Utilizamos de forma unitária ou em molho,

Às vezes serve de motivo para utilizar a fechadura,

Noutras desejamos que se torne apêndice de um ferrolho.

Carregamos este objeto enigmático,

Desvelador de segredos guardados,

Em dado momento assume sentido estático,

Alguns o perdem e dizem improprérios por considerá-lo famigerado.

Com elas trancamos os escritos de um diário,

Nos resguardamos do exterior ao nosso lar,

Nos interiorizamos como fiel celibatário,

Ditamos o que é ou não por um gesto que faz a chave rodar.

Promovemos o contato de ignição do veículo,

Também o tornamos sem vida ao desligá-lo,

Enigma guardião que age como eficaz feitiço,

Preservando o conteúdo sem exteriorizá-lo.

Alguns românticos diriam que guarda o coração,

Desejando os apaixonados dominar tal poder,

Em um preciso movimento de maquinal ação,

Adentrariam os recônditos do sentimento que desejam obter.

Os grandes artífices chaveiros seriam magos,

Dominando a arte de fabricar tais utensílios,

Mestres solícitos atendendo quem os tiver requisitado,

Grande demiurgo dos arcanos cíclicos.

De muitas formas são concebidas as chaves,

Variando conforme os modelos de encaixe,

Obedecendo uma mecânica que apresenta muitas faces,

Peritas em curvaturas que se travestem com infinitos disfarces.

Quiséramos que a vida se apresentasse da mesma forma,

Não foram poucos que imaginaram uma chave divina,

Transformando a natureza em ato simples de uma posição torta,

Interagindo e manuseando a realidade feito lógica frígida.

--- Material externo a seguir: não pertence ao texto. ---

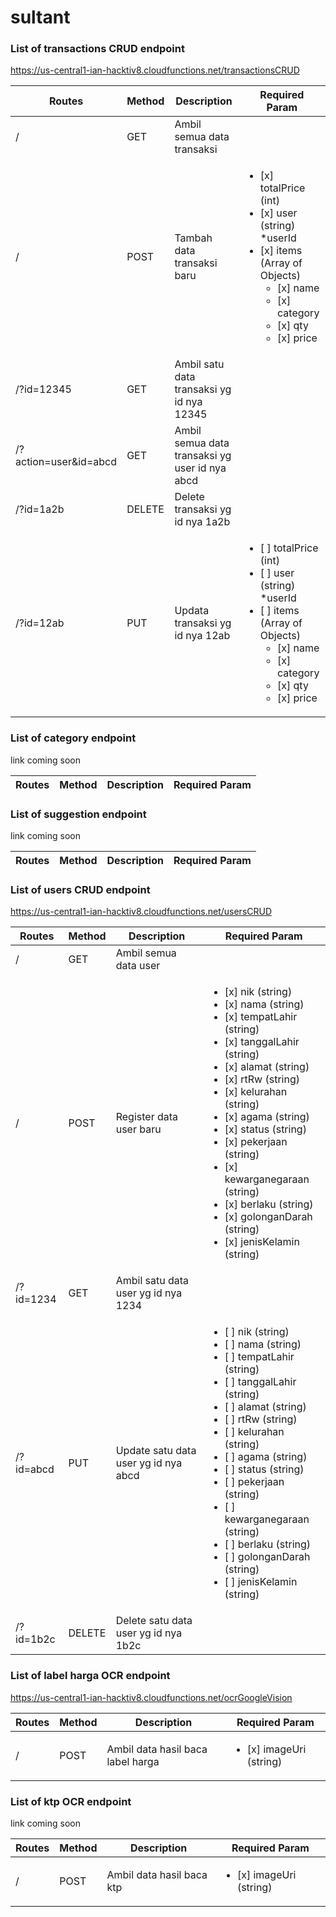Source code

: # sultant

### List of transactions CRUD endpoint
https://us-central1-ian-hacktiv8.cloudfunctions.net/transactionsCRUD

| Routes       | Method | Description | Required Param |
|--------------|--------|-------------|----------------|
|/   |GET    |Ambil semua data transaksi      | |
|/   |POST    |Tambah data transaksi baru      |<ul><li>[x] totalPrice (int)</li><li>[x] user (string) *userId </li><li>[x] items (Array of Objects) <ul><li>[x] name</li><li>[x] category</li><li>[x] qty</li><li>[x] price</li></ul></li></ul>           |
|/?id=12345   |GET    |Ambil satu data transaksi yg id nya 12345      |               |
|/?action=user&id=abcd   |GET    |Ambil semua data transaksi yg user id nya abcd      |               |
|/?id=1a2b   |DELETE    |Delete transaksi yg id nya 1a2b      |               |
|/?id=12ab   |PUT    |Updata transaksi yg id nya 12ab      |<ul><li>[ ] totalPrice (int) </li><li>[ ] user (string) *userId </li><li>[ ] items (Array of Objects) <ul><li>[x] name</li><li>[x] category</li><li>[x] qty</li><li>[x] price</li></ul></li></ul>                |

### List of category endpoint
link coming soon

| Routes       | Method | Description | Required Param |
|--------------|--------|-------------|----------------|

### List of suggestion endpoint
link coming soon

| Routes       | Method | Description | Required Param |
|--------------|--------|-------------|----------------|

### List of users CRUD endpoint
https://us-central1-ian-hacktiv8.cloudfunctions.net/usersCRUD

| Routes       | Method | Description | Required Param |
|--------------|--------|-------------|----------------|
|/   |GET    |Ambil semua data user      | |
|/   |POST    |Register data user baru     | <ul><li>[x] nik (string)</li><li>[x] nama (string)</li><li>[x] tempatLahir (string)</li><li>[x] tanggalLahir (string)</li><li>[x] alamat (string)</li><li>[x] rtRw (string)</li><li>[x] kelurahan (string)</li><li>[x] agama (string)</li><li>[x] status (string)</li><li>[x] pekerjaan (string)</li><li>[x] kewarganegaraan (string)</li><li>[x] berlaku (string)</li><li>[x] golonganDarah (string)</li><li>[x] jenisKelamin (string)</li></ul> |
|/?id=1234   |GET    |Ambil satu data user yg id nya 1234    | |
|/?id=abcd   |PUT    |Update satu data user yg id nya abcd    |<ul><li>[ ] nik (string)</li><li>[ ] nama (string)</li><li>[ ] tempatLahir (string)</li><li>[ ] tanggalLahir (string)</li><li>[ ] alamat (string)</li><li>[ ] rtRw (string)</li><li>[ ] kelurahan (string)</li><li>[ ] agama (string)</li><li>[ ] status (string)</li><li>[ ] pekerjaan (string)</li><li>[ ] kewarganegaraan (string)</li><li>[ ] berlaku (string)</li><li>[ ] golonganDarah (string)</li><li>[ ] jenisKelamin (string)</li></ul> |
|/?id=1b2c   |DELETE    |Delete satu data user yg id nya 1b2c    | |

### List of label harga OCR endpoint
https://us-central1-ian-hacktiv8.cloudfunctions.net/ocrGoogleVision

| Routes       | Method | Description | Required Param |
|--------------|--------|-------------|----------------|
|/   |POST    |Ambil data hasil baca label harga      |<ul><li>[x] imageUri (string) </li> |
  
### List of ktp OCR endpoint

link coming soon

| Routes       | Method | Description | Required Param |
|--------------|--------|-------------|----------------|
|/   |POST    |Ambil data hasil baca ktp      |<ul><li>[x] imageUri (string) </li> |
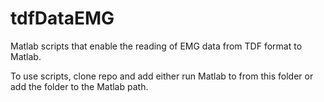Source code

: # tdfDataEMG

Matlab scripts that enable the reading of EMG data from TDF format to Matlab.

To use scripts, clone repo and add either run Matlab to from this folder or add the folder to the Matlab path.
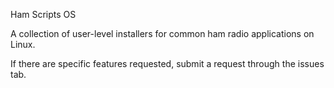 Ham Scripts OS

A collection of user-level installers for common ham radio applications on Linux.

If there are specific features requested, submit a request through the issues tab.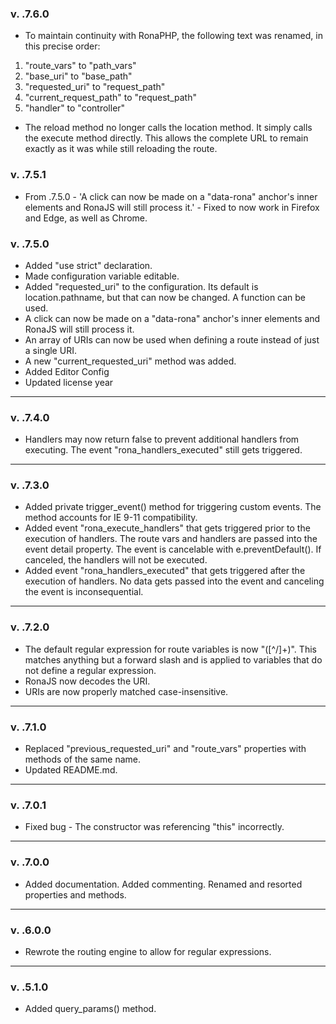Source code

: ### v. .7.6.0

- To maintain continuity with RonaPHP, the following text was renamed, in this precise order:
1. "route_vars" to "path_vars"
2. "base_uri" to "base_path"
3. "requested_uri" to "request_path"
4. "current_request_path" to "request_path"
5. "handler" to "controller"
- The reload method no longer calls the location method. It simply calls the execute method directly. This allows the complete URL to remain exactly as it was while still reloading the route.

### v. .7.5.1

- From .7.5.0 - 'A click can now be made on a "data-rona" anchor's inner elements and RonaJS will still process it.' - Fixed to now work in Firefox and Edge, as well as Chrome.

### v. .7.5.0

- Added "use strict" declaration.
- Made configuration variable editable.
- Added "requested_uri" to the configuration. Its default is location.pathname, but that can now be changed. A function can be used.
- A click can now be made on a "data-rona" anchor's inner elements and RonaJS will still process it.
- An array of URIs can now be used when defining a route instead of just a single URI.
- A new "current_requested_uri" method was added.
- Added Editor Config
- Updated license year

---

### v. .7.4.0

- Handlers may now return false to prevent additional handlers from executing. The event "rona_handlers_executed" still gets triggered.

---

### v. .7.3.0

- Added private trigger_event() method for triggering custom events. The method accounts for IE 9-11 compatibility.
- Added event "rona_execute_handlers" that gets triggered prior to the execution of handlers. The route vars and handlers are passed into the event detail property. The event is cancelable with e.preventDefault(). If canceled, the handlers will not be executed.
- Added event "rona_handlers_executed" that gets triggered after the execution of handlers. No data gets passed into the event and canceling the event is inconsequential.

---

### v. .7.2.0

- The default regular expression for route variables is now "([^/]+)". This matches anything but a forward slash and is applied to variables that do not define a regular expression.
- RonaJS now decodes the URI.
- URIs are now properly matched case-insensitive.

---

### v. .7.1.0

- Replaced "previous_requested_uri" and "route_vars" properties with methods of the same name.
- Updated README.md.

---

### v. .7.0.1

- Fixed bug - The constructor was referencing "this" incorrectly.

---

### v. .7.0.0

- Added documentation. Added commenting. Renamed and resorted properties and methods.

---

### v. .6.0.0

- Rewrote the routing engine to allow for regular expressions.

---

### v. .5.1.0

- Added query_params() method.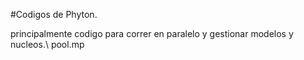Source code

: #Codigos de Phyton.

principalmente codigo para correr en paralelo y gestionar modelos y nucleos.\\
pool.mp
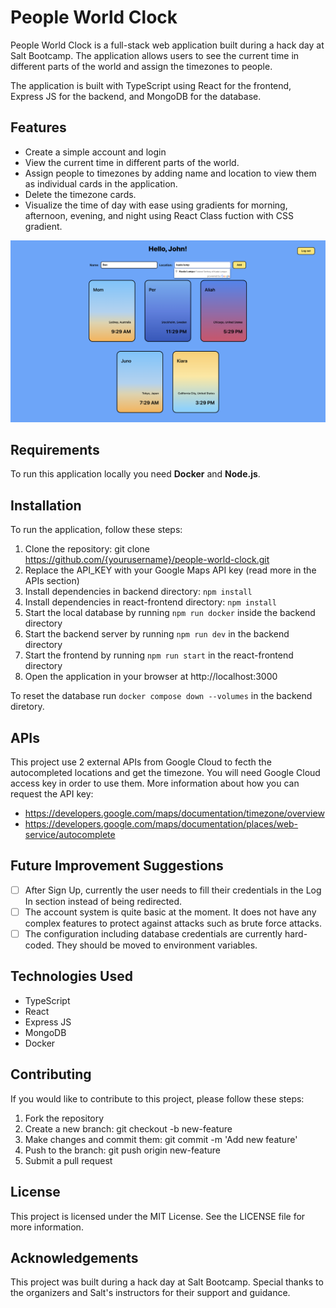 # People World Clock
People World Clock is a full-stack web application built during a hack day at Salt Bootcamp. The application allows users to see the current time in different parts of the world and assign the timezones to people.

The application is built with TypeScript using React for the frontend, Express JS for the backend, and MongoDB for the database.

## Features
- Create a simple account and login
- View the current time in different parts of the world.
- Assign people to timezones by adding name and location to view them as individual cards in the application.
- Delete the timezone cards.
- Visualize the time of day with ease using gradients for morning, afternoon, evening, and night using React Class fuction with CSS gradient. 

![Screenshot](./screenshot.png)

## Requirements
To run this application locally you need **Docker** and **Node.js**.

## Installation
To run the application, follow these steps:

1. Clone the repository: git clone https://github.com/{yourusername}/people-world-clock.git
1. Replace the API_KEY with your Google Maps API key (read more in the APIs section)
1. Install dependencies in backend directory: `npm install`
1. Install dependencies in react-frontend directory: `npm install`
1. Start the local database by running `npm run docker` inside the backend directory
1. Start the backend server by running `npm run dev` in the backend directory
1. Start the frontend by running `npm run start` in the react-frontend directory
1. Open the application in your browser at http://localhost:3000

To reset the database run `docker compose down --volumes` in the backend diretory.

## APIs
This project use 2 external APIs from Google Cloud to fecth the autocompleted locations and get the timezone. You will need Google Cloud access key
in order to use them. More information about how you can request the API key:

- https://developers.google.com/maps/documentation/timezone/overview
- https://developers.google.com/maps/documentation/places/web-service/autocomplete

## Future Improvement Suggestions
- [ ] After Sign Up, currently the user needs to fill their credentials in the Log In section instead of being redirected.
- [ ] The account system is quite basic at the moment. It does not have any complex features to protect against attacks such as brute force attacks.
- [ ] The configuration including database credentials are currently hard-coded. They should be moved to environment variables.

## Technologies Used
- TypeScript
- React
- Express JS
- MongoDB
- Docker

## Contributing
If you would like to contribute to this project, please follow these steps:

1. Fork the repository
2. Create a new branch: git checkout -b new-feature
3. Make changes and commit them: git commit -m 'Add new feature'
4. Push to the branch: git push origin new-feature
5. Submit a pull request

## License
This project is licensed under the MIT License. See the LICENSE file for more information.

## Acknowledgements
This project was built during a hack day at Salt Bootcamp. Special thanks to the organizers and Salt's instructors for their support and guidance.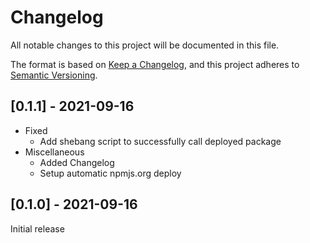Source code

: # Changelog

All notable changes to this project will be documented in this file.

The format is based on [Keep a Changelog](https://keepachangelog.com/en/1.0.0/),
and this project adheres to [Semantic Versioning](https://semver.org/spec/v2.0.0.html).

## \[0.1.1\] - 2021-09-16

- Fixed
  - Add shebang script to successfully call deployed package
- Miscellaneous
  - Added Changelog
  - Setup automatic npmjs.org deploy

## \[0.1.0\] - 2021-09-16

Initial release
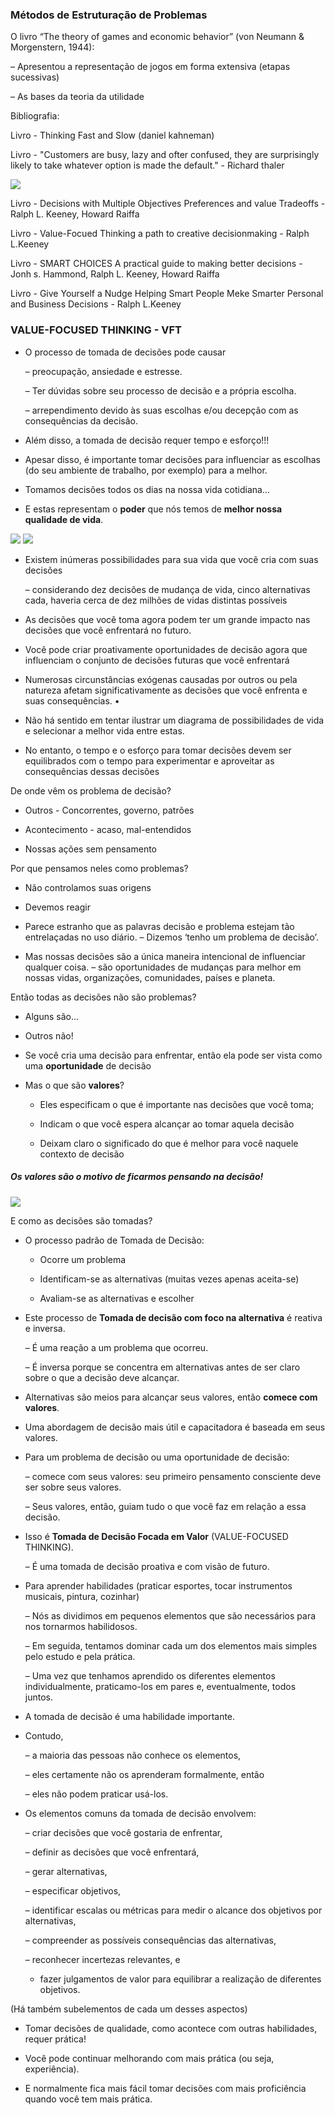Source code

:### Métodos de Estruturação de Problemas

O livro “The theory of games and economic behavior” (von Neumann & Morgenstern, 1944): 

  – Apresentou a representação de jogos em forma extensiva (etapas sucessivas) 
  
  – As bases da teoria da utilidade
  
 Bibliografia:
 
 Livro - Thinking Fast and Slow (daniel kahneman)
 
 Livro - "Customers are busy, lazy and ofter confused, they are surprisingly likely to take whatever option is made the default." - Richard thaler
 
 <img src=".assets/shouldI.jpg">
 
 Livro - Decisions with Multiple Objectives Preferences and value Tradeoffs - Ralph L. Keeney, Howard Raiffa
 
 Livro - Value-Focued Thinking a path to creative decisionmaking - Ralph L.Keeney
 
 Livro - SMART CHOICES A practical guide to making better decisions - Jonh s. Hammond, Ralph L. Keeney, Howard Raiffa
 
 Livro - Give Yourself a Nudge Helping Smart People Meke Smarter Personal and Business Decisions - Ralph L.Keeney
 
 
### VALUE-FOCUSED THINKING - VFT

- O processo de tomada de decisões pode causar

  – preocupação, ansiedade e estresse. 
  
  – Ter dúvidas sobre seu processo de decisão e a própria escolha. 
  
  – arrependimento devido às suas escolhas e/ou decepção com as consequências da decisão. 
  
- Além disso, a tomada de decisão requer tempo e esforço!!!


- Apesar disso, é importante tomar decisões para influenciar as escolhas (do seu ambiente de trabalho, por exemplo) para a melhor. 

- Tomamos decisões todos os dias na nossa vida cotidiana... 

-   E estas representam o **poder** que nós temos de **melhor nossa qualidade de vida**.

<img src=".assets/categoriaDecisao.jpg">

<img src=".assets/diagPosVida.jpg">

- Existem inúmeras possibilidades para sua vida que você cria com suas
decisões 

    – considerando dez decisões de mudança de vida, cinco alternativas cada, haveria cerca de dez milhões de vidas distintas possíveis

- As decisões que você toma agora podem ter um grande impacto nas decisões que você enfrentará no futuro. 

- Você pode criar proativamente oportunidades de decisão agora que influenciam o conjunto de decisões futuras que você enfrentará

- Numerosas circunstâncias exógenas causadas por outros ou pela natureza afetam significativamente as decisões que você enfrenta e suas consequências. •

- Não há sentido em tentar ilustrar um diagrama de possibilidades de vida e selecionar a melhor vida entre estas. 

- No entanto, o tempo e o esforço para tomar decisões devem ser equilibrados com o tempo para experimentar e aproveitar as consequências dessas decisões


De onde vêm os problema de decisão?

- Outros - Concorrentes, governo, patrões

- Acontecimento - acaso, mal-entendidos

- Nossas ações sem pensamento

Por que pensamos neles como problemas?

- Não controlamos suas origens

- Devemos reagir


- Parece estranho que as palavras decisão e problema estejam tão entrelaçadas no uso diário. 
  – Dizemos ‘tenho um problema de decisão’. 
  
- Mas nossas decisões são a única maneira intencional de influenciar qualquer coisa. 
  – são oportunidades de mudanças para melhor em nossas vidas, organizações, comunidades, países e planeta.
  
Então todas as decisões não são problemas?

- Alguns são...

- Outros não!

- Se você cria uma decisão para enfrentar, então ela pode ser vista como uma **oportunidade** de decisão



- Mas o que são **valores**?

  - Eles especificam o que é importante nas decisões que você toma;

  - Indicam o que você espera alcançar ao tomar aquela decisão
 
  - Deixam claro o significado do que é melhor para você naquele contexto de decisão

##### Os valores são o motivo de ficarmos pensando na decisão!

<img src=".assets/vft.jpg">

E como as decisões são tomadas?

  - O processo padrão de Tomada de Decisão:

    - Ocorre um problema

    - Identificam-se as alternativas (muitas vezes apenas aceita-se)

    - Avaliam-se as alternativas e escolher

- Este processo de **Tomada de decisão com foco na alternativa** é reativa e inversa. 
  
  – É uma reação a um problema que ocorreu. 
  
  – É inversa porque se concentra em alternativas antes de ser claro sobre o que a decisão deve alcançar. 
  
- Alternativas são meios para alcançar seus valores, então **comece com valores**.


- Uma abordagem de decisão mais útil e capacitadora é baseada em seus valores. 

- Para um problema de decisão ou uma oportunidade de decisão: 

  – comece com seus valores: seu primeiro pensamento consciente deve ser sobre seus valores. 
  
  – Seus valores, então, guiam tudo o que você faz em relação a essa decisão. 
  
- Isso é **Tomada de Decisão Focada em Valor** (VALUE-FOCUSED THINKING). 
  
  – É uma tomada de decisão proativa e com visão de futuro.
  
  
- Para aprender habilidades (praticar esportes, tocar instrumentos musicais, pintura, cozinhar) 

  – Nós as dividimos em pequenos elementos que são necessários para nos tornarmos habilidosos. 

  – Em seguida, tentamos dominar cada um dos elementos mais simples pelo estudo e pela prática. 

  – Uma vez que tenhamos aprendido os diferentes elementos individualmente, praticamo-los em pares e, eventualmente, todos juntos.
  


- A tomada de decisão é uma habilidade importante. 

- Contudo, 

  – a maioria das pessoas não conhece os elementos, 
  
  – eles certamente não os aprenderam formalmente, então

  – eles não podem praticar usá-los.
  
  
 
- Os elementos comuns da tomada de decisão envolvem:
  
  – criar decisões que você gostaria de enfrentar, 
  
  – definir as decisões que você enfrentará, 
  
  – gerar alternativas, 
  
  – especificar objetivos, 
  
  – identificar escalas ou métricas para medir o alcance dos objetivos por alternativas, 
  
  – compreender as possíveis consequências das alternativas, 
  
  – reconhecer incertezas relevantes, e

  - fazer julgamentos de valor para equilibrar a realização de diferentes objetivos.

(Há também subelementos de cada um desses aspectos)



- Tomar decisões de qualidade, como acontece com outras habilidades, requer prática! 

- Você pode continuar melhorando com mais prática (ou seja, experiência). 
 
- E normalmente fica mais fácil tomar decisões com mais proficiência quando você tem mais prática.


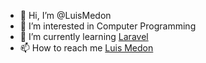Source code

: - 👋 Hi, I’m @LuisMedon
- 👀 I’m interested in Computer Programming
- 🌱 I’m currently learning <a href="https://laravel.com" target="_blank">Laravel</a>
- 📫 How to reach me <a href="mailto:luismedon@icloud.com">Luis Medon</a>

As chaves seguem o padrão da sociedade,

Copiam seus criadores humanos em distinção,

Favorecendo modelos complexos, feito demarcação de classe,

Mudam até a substância que molda raro padrão.

A chave determina a forma da tranca ou é ao contrário?

Aquele oculto orifício se rende ao item explorador,

Desvela seus mais íntimos segredos, tendo destino trágico,

Entregue aos dissabores de um arguto perscrutador.

Quantos mágicos serviram-se delas enquanto truque,

Modelos simulados que iludem o público,

Fechaduras enganadoras atraem atenções feito lume,

Tudo não passando de um entretenimento, deveras lúdico.

Quantos caixões não foram trancafiados,

Vivos apegados a idéia de controlar a morte,

Abrindo o além de modo inusitado,

Ou velando em definitivo o morto com delicado toque.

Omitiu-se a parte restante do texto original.